#### [WHAT YOU HAVE TO DO]
Pick out all lines with the word "elonmusk" from the records that follow.

---------- EXERCISE MATERIAL

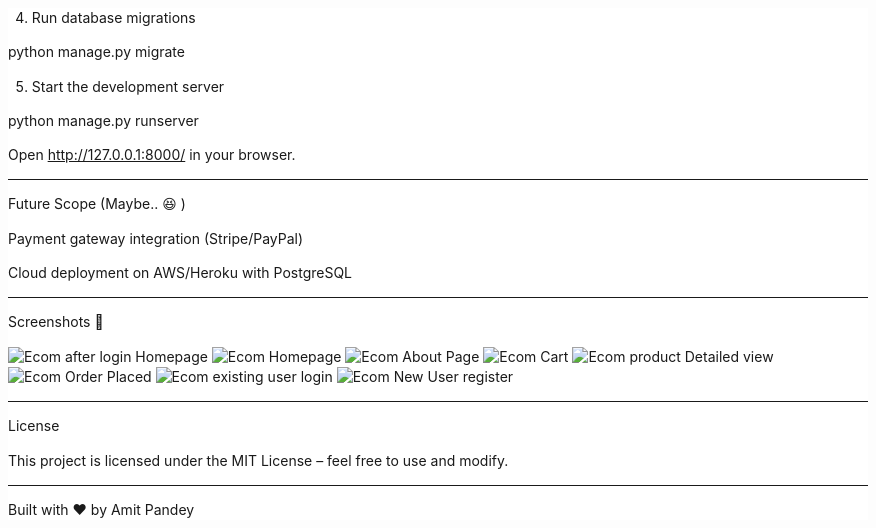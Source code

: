 4. Run database migrations



python manage.py migrate

5. Start the development server



python manage.py runserver

Open http://127.0.0.1:8000/ in your browser.


---

Future Scope (Maybe.. 😆 )

Payment gateway integration (Stripe/PayPal)

Cloud deployment on AWS/Heroku with PostgreSQL

---

Screenshots 📸


<img width="1920" height="1080" alt="Ecom after login Homepage" src="https://github.com/user-attachments/assets/e3a5ad8a-2c3b-4710-a238-b8ca387ef5b4" />
<img width="1920" height="1080" alt="Ecom Homepage" src="https://github.com/user-attachments/assets/8e87ebc8-020a-41c3-871d-98e159887a4b" />
<img width="1920" height="1080" alt="Ecom About Page" src="https://github.com/user-attachments/assets/9277e2e1-ec92-4b5c-a857-cfcc20844705" />
<img width="1920" height="1080" alt="Ecom Cart" src="https://github.com/user-attachments/assets/52a79741-45c5-4086-b921-20328183b311" />
<img width="1920" height="1080" alt="Ecom product Detailed view" src="https://github.com/user-attachments/assets/a045216f-c711-4ce8-974e-7dfe7e88d00f" />
<img width="1920" height="1080" alt="Ecom Order Placed" src="https://github.com/user-attachments/assets/89993c4d-2921-4837-838b-25c1d428174b" />
<img width="1920" height="1080" alt="Ecom existing user login" src="https://github.com/user-attachments/assets/1bdd9400-16a6-4198-bde4-ead605e4d157" />
<img width="1920" height="1080" alt="Ecom New User register" src="https://github.com/user-attachments/assets/4ef14721-5f80-4ebb-b560-77421dc3d4dc" />



---

License

This project is licensed under the MIT License – feel free to use and modify.


---

Built with :heart: by Amit Pandey





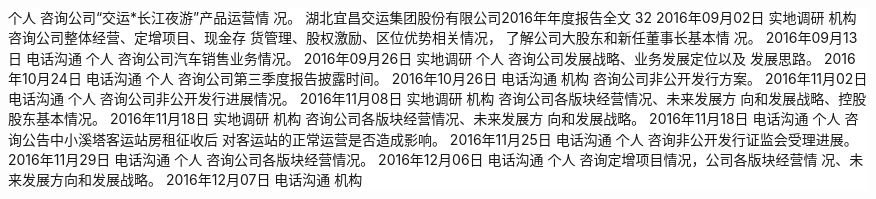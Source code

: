 个人
咨询公司“交运*长江夜游”产品运营情
况。
湖北宜昌交运集团股份有限公司2016年年度报告全文
32
2016年09月02日
实地调研
机构
咨询公司整体经营、定增项目、现金存
货管理、股权激励、区位优势相关情况，
了解公司大股东和新任董事长基本情
况。
2016年09月13日
电话沟通
个人
咨询公司汽车销售业务情况。
2016年09月26日
实地调研
个人
咨询公司发展战略、业务发展定位以及
发展思路。
2016年10月24日
电话沟通
个人
咨询公司第三季度报告披露时间。
2016年10月26日
电话沟通
机构
咨询公司非公开发行方案。
2016年11月02日
电话沟通
个人
咨询公司非公开发行进展情况。
2016年11月08日
实地调研
机构
咨询公司各版块经营情况、未来发展方
向和发展战略、控股股东基本情况。
2016年11月18日
实地调研
机构
咨询公司各版块经营情况、未来发展方
向和发展战略。
2016年11月18日
电话沟通
个人
咨询公告中小溪塔客运站房租征收后
对客运站的正常运营是否造成影响。
2016年11月25日
电话沟通
个人
咨询非公开发行证监会受理进展。
2016年11月29日
电话沟通
个人
咨询公司各版块经营情况。
2016年12月06日
电话沟通
个人
咨询定增项目情况，公司各版块经营情
况、未来发展方向和发展战略。
2016年12月07日
电话沟通
机构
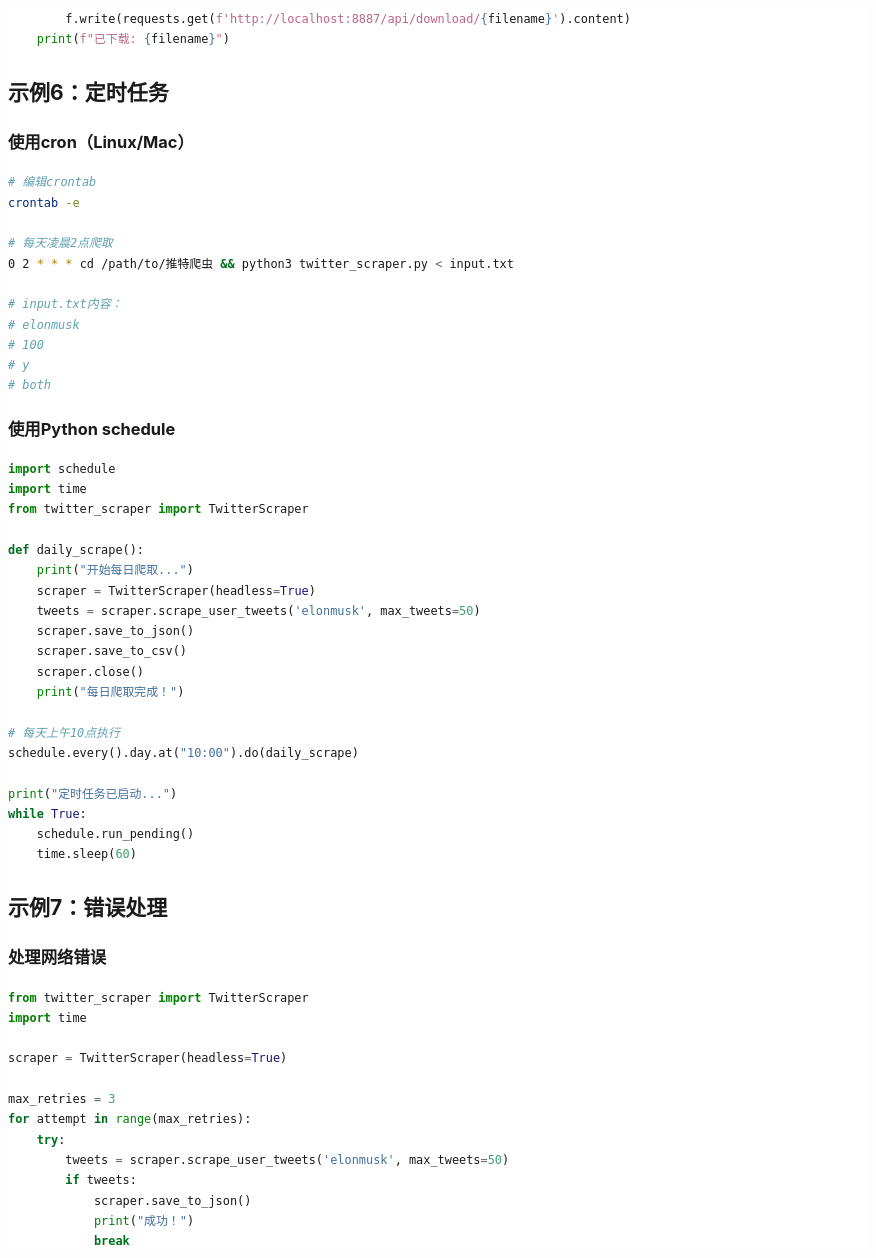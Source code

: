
 ```python
        f.write(requests.get(f'http://localhost:8887/api/download/{filename}').content)
    print(f"已下载: {filename}")
```

## 示例6：定时任务

### 使用cron（Linux/Mac）
```bash
# 编辑crontab
crontab -e

# 每天凌晨2点爬取
0 2 * * * cd /path/to/推特爬虫 && python3 twitter_scraper.py < input.txt

# input.txt内容：
# elonmusk
# 100
# y
# both
```

### 使用Python schedule
```python
import schedule
import time
from twitter_scraper import TwitterScraper

def daily_scrape():
    print("开始每日爬取...")
    scraper = TwitterScraper(headless=True)
    tweets = scraper.scrape_user_tweets('elonmusk', max_tweets=50)
    scraper.save_to_json()
    scraper.save_to_csv()
    scraper.close()
    print("每日爬取完成！")

# 每天上午10点执行
schedule.every().day.at("10:00").do(daily_scrape)

print("定时任务已启动...")
while True:
    schedule.run_pending()
    time.sleep(60)
```

## 示例7：错误处理

### 处理网络错误
```python
from twitter_scraper import TwitterScraper
import time

scraper = TwitterScraper(headless=True)

max_retries = 3
for attempt in range(max_retries):
    try:
        tweets = scraper.scrape_user_tweets('elonmusk', max_tweets=50)
        if tweets:
            scraper.save_to_json()
            print("成功！")
            break
```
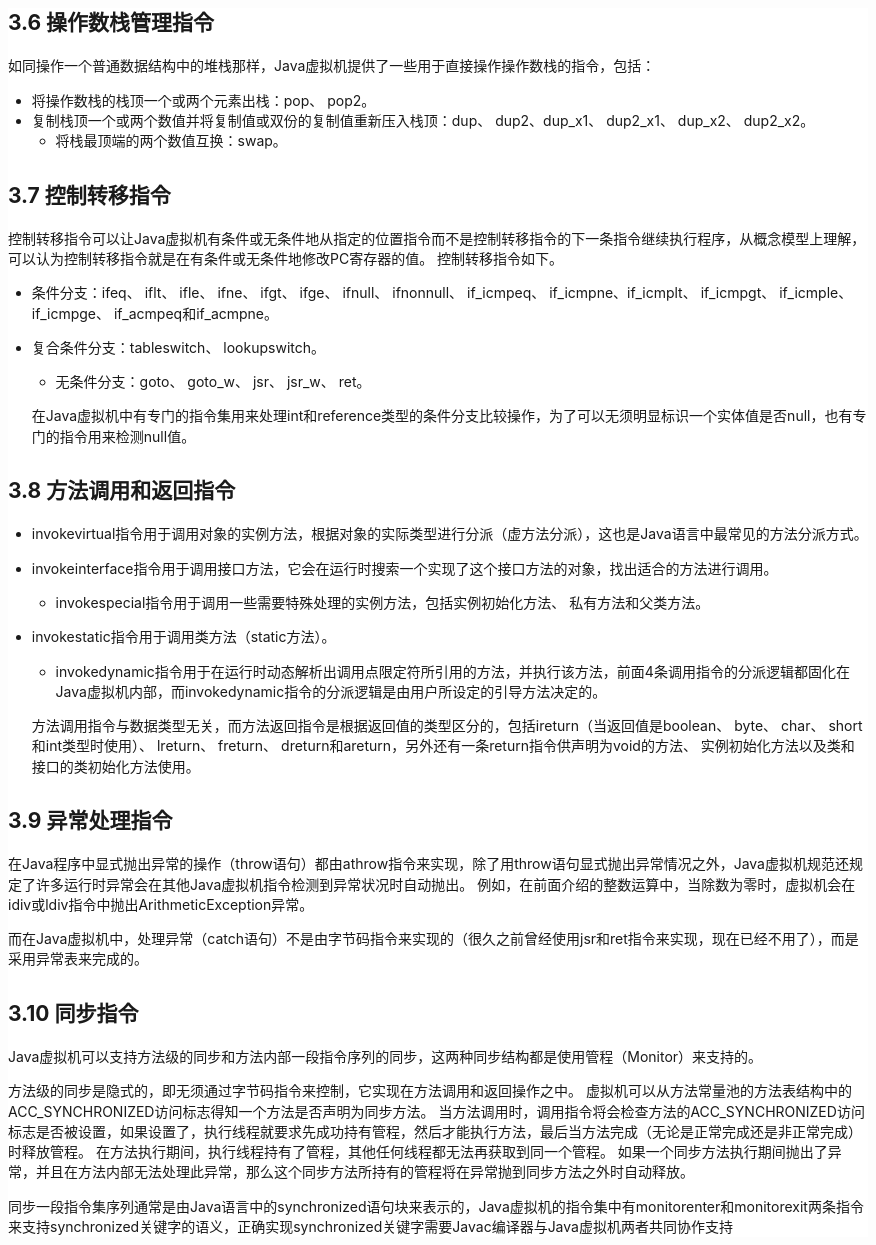 ## 3.6 操作数栈管理指令

如同操作一个普通数据结构中的堆栈那样，Java虚拟机提供了一些用于直接操作操作数栈的指令，包括：

- 将操作数栈的栈顶一个或两个元素出栈：pop、 pop2。
- 复制栈顶一个或两个数值并将复制值或双份的复制值重新压入栈顶：dup、 dup2、dup_x1、 dup2_x1、 dup_x2、 dup2_x2。
  - 将栈最顶端的两个数值互换：swap。

## 3.7 控制转移指令

控制转移指令可以让Java虚拟机有条件或无条件地从指定的位置指令而不是控制转移指令的下一条指令继续执行程序，从概念模型上理解，可以认为控制转移指令就是在有条件或无条件地修改PC寄存器的值。 控制转移指令如下。

- 条件分支：ifeq、 iflt、 ifle、 ifne、 ifgt、 ifge、 ifnull、 ifnonnull、 if_icmpeq、 if_icmpne、if_icmplt、 if_icmpgt、 if_icmple、 if_icmpge、 if_acmpeq和if_acmpne。

- 复合条件分支：tableswitch、 lookupswitch。
  - 无条件分支：goto、 goto_w、 jsr、 jsr_w、 ret。

  在Java虚拟机中有专门的指令集用来处理int和reference类型的条件分支比较操作，为了可以无须明显标识一个实体值是否null，也有专门的指令用来检测null值。

## 3.8 方法调用和返回指令

- invokevirtual指令用于调用对象的实例方法，根据对象的实际类型进行分派（虚方法分派），这也是Java语言中最常见的方法分派方式。

- invokeinterface指令用于调用接口方法，它会在运行时搜索一个实现了这个接口方法的对象，找出适合的方法进行调用。

  - invokespecial指令用于调用一些需要特殊处理的实例方法，包括实例初始化方法、 私有方法和父类方法。
- invokestatic指令用于调用类方法（static方法）。
  - invokedynamic指令用于在运行时动态解析出调用点限定符所引用的方法，并执行该方法，前面4条调用指令的分派逻辑都固化在Java虚拟机内部，而invokedynamic指令的分派逻辑是由用户所设定的引导方法决定的。

  方法调用指令与数据类型无关，而方法返回指令是根据返回值的类型区分的，包括ireturn（当返回值是boolean、 byte、 char、 short和int类型时使用）、 lreturn、 freturn、 dreturn和areturn，另外还有一条return指令供声明为void的方法、 实例初始化方法以及类和接口的类初始化方法使用。

## 3.9 异常处理指令

在Java程序中显式抛出异常的操作（throw语句）都由athrow指令来实现，除了用throw语句显式抛出异常情况之外，Java虚拟机规范还规定了许多运行时异常会在其他Java虚拟机指令检测到异常状况时自动抛出。 例如，在前面介绍的整数运算中，当除数为零时，虚拟机会在idiv或ldiv指令中抛出ArithmeticException异常。

而在Java虚拟机中，处理异常（catch语句）不是由字节码指令来实现的（很久之前曾经使用jsr和ret指令来实现，现在已经不用了），而是采用异常表来完成的。

## 3.10 同步指令

Java虚拟机可以支持方法级的同步和方法内部一段指令序列的同步，这两种同步结构都是使用管程（Monitor）来支持的。

方法级的同步是隐式的，即无须通过字节码指令来控制，它实现在方法调用和返回操作之中。 虚拟机可以从方法常量池的方法表结构中的ACC_SYNCHRONIZED访问标志得知一个方法是否声明为同步方法。 当方法调用时，调用指令将会检查方法的ACC_SYNCHRONIZED访问标志是否被设置，如果设置了，执行线程就要求先成功持有管程，然后才能执行方法，最后当方法完成（无论是正常完成还是非正常完成）时释放管程。 在方法执行期间，执行线程持有了管程，其他任何线程都无法再获取到同一个管程。 如果一个同步方法执行期间抛出了异常，并且在方法内部无法处理此异常，那么这个同步方法所持有的管程将在异常抛到同步方法之外时自动释放。

同步一段指令集序列通常是由Java语言中的synchronized语句块来表示的，Java虚拟机的指令集中有monitorenter和monitorexit两条指令来支持synchronized关键字的语义，正确实现synchronized关键字需要Javac编译器与Java虚拟机两者共同协作支持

--------------------

#### [OUTPUT FOR THIS EXERCISE]
# elonmusk
    tweets = scraper.scrape_user_tweets('elonmusk', max_tweets=50)
        tweets = scraper.scrape_user_tweets('elonmusk', max_tweets=50)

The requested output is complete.